# Data loading and preprocessing

## Loading Movielens-100k

This dataset comprises ratings, ranging from 1 to 5 stars, from 943 users on 1682 movies. It has been cleaned up so that each user has rated at least 20 movies. Some simple demographic information such as age, gender, genres for the users and items are also available.

In [96]:
import os
import requests
import pandas as pd
import matplotlib.pyplot as plt
import seaborn as sns

You can get the dataset simply by following the link, other sizes are also available, for example Movielens-1M and others.

In [97]:
url = "https://files.grouplens.org/datasets/movielens/ml-100k.zip"
os.makedirs("../data/raw", exist_ok=True)
zip_filepath = "../data/raw/ml-100k.zip"
response = requests.get(url)
with open(zip_filepath, "wb") as zip_file:
    zip_file.write(response.content)

ChunkedEncodingError: ('Connection broken: IncompleteRead(1409024 bytes read, 3515005 more expected)', IncompleteRead(1409024 bytes read, 3515005 more expected))

In [None]:
import zipfile
with zipfile.ZipFile(zip_filepath, 'r') as zip_ref:
    zip_ref.extractall("../data/raw")

The dataset contains many useful files for machine learning , in this work we will use 3 main:
* u.data - Full dataset of 100000 ratings by 943 users on 1682 items. Users and items are numbered consecutively from 1. The data is randomly ordered. This is a tab separated list of user id, item id, rating, and timestamp. The time stamps are unix seconds.
* u.item - Information about the items (movies). This is a tab separated list of movie id, movie title, release date, video release date, IMDB URL, and genres. The last 19 fields are genres and contain binary values. Movies can be of several genres at once. The movie ids are the ones used in u.data 
* u.user - Demographic information about the users. This is a tab separated list of user id, age, gender, occupation, zip code. The user ids are the ones used in u.data file. 

In [None]:
user_cols = [
    'user_id', 'age', 'sex', 
    'occupation', 'zip_code']
rating_cols = [
    'userId', 'movieId', 'rating','timestamp']

In [None]:
user_df = pd.read_csv("../data/raw/ml-100k/u.user", sep='|', 
                    names=user_cols)
user_df= user_df.drop("zip_code", axis=1)
rating_df= pd.read_csv("../data/raw/ml-100k/u.data",  sep='\t', names=rating_cols)

In [None]:
rating_df.info()

In [None]:
rating_df.head()

In [None]:
user_df.info()

In [None]:
user_df.head()

Dataframes does not contain empty values, let's take a closer look at some of the aspects.

## Visualization

The first graph provides an idea of how ratings are distributed across different values, allowing you to get an idea of the frequency of each rating in the dataset.

In [None]:
plt.figure(figsize=(10, 6))
sns.countplot(x='rating', data=rating_df)
plt.title('Distribution of Ratings')
plt.xlabel('Rating')
plt.ylabel('Count')
plt.show()

We can say that the films are rated evenly most ratings are 3, 4. We will save the data for further training of models.

In [None]:
rating_df.to_csv("../data/raw/rating.csv")

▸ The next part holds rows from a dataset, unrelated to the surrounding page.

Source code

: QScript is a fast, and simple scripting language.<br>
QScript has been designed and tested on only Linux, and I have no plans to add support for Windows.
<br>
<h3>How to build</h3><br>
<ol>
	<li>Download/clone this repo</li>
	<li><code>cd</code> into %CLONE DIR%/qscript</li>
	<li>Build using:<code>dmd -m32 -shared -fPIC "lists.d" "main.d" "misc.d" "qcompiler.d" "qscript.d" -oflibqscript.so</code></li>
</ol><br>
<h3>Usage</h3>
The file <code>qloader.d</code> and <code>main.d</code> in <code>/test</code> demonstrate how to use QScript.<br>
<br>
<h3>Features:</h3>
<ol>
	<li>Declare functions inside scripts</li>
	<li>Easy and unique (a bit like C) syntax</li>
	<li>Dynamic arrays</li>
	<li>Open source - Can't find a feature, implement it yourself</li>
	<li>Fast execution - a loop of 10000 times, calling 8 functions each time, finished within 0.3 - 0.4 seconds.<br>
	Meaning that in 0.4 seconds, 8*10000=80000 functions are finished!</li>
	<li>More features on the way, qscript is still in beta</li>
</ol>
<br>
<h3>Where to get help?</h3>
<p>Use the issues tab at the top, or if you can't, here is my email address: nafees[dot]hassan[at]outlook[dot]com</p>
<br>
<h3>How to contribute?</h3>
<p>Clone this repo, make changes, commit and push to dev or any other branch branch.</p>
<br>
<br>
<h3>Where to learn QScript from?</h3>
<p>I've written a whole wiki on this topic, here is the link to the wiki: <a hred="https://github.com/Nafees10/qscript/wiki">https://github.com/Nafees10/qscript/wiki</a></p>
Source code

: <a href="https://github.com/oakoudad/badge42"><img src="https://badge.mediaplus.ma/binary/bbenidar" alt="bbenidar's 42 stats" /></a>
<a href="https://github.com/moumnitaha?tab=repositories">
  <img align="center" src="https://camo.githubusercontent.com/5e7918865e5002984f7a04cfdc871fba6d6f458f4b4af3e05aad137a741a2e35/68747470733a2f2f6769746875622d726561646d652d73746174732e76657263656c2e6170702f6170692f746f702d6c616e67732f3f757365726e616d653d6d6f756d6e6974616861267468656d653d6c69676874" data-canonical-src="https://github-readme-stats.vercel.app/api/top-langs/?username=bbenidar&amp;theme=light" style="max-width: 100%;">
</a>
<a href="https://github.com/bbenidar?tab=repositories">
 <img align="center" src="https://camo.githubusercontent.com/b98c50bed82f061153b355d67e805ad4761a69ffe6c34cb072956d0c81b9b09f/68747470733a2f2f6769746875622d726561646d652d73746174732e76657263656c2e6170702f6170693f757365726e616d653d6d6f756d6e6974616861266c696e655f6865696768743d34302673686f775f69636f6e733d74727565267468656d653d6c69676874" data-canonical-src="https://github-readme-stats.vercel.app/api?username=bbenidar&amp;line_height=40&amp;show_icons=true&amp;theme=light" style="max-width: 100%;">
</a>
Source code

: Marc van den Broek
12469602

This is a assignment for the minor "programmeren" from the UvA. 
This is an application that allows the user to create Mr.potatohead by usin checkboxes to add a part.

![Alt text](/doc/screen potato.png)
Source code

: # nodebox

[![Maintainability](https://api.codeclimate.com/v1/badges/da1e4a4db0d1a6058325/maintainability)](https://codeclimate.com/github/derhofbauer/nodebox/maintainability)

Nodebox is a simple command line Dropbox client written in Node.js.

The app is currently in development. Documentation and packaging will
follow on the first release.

The second graph, gives an idea of the distribution of users in the dataset. The presence of a kernel density estimate (KDE and) provides a smoothed curve on the histogram, giving an idea of the general trend of the distribution by age. This visualization helps to understand the age demographics of users.

In [None]:
plt.figure(figsize=(10, 6))
sns.histplot(user_df['age'], bins=30, kde=True)
plt.title('Age Distribution of Users')
plt.xlabel('Age')
plt.ylabel('Count')
plt.show()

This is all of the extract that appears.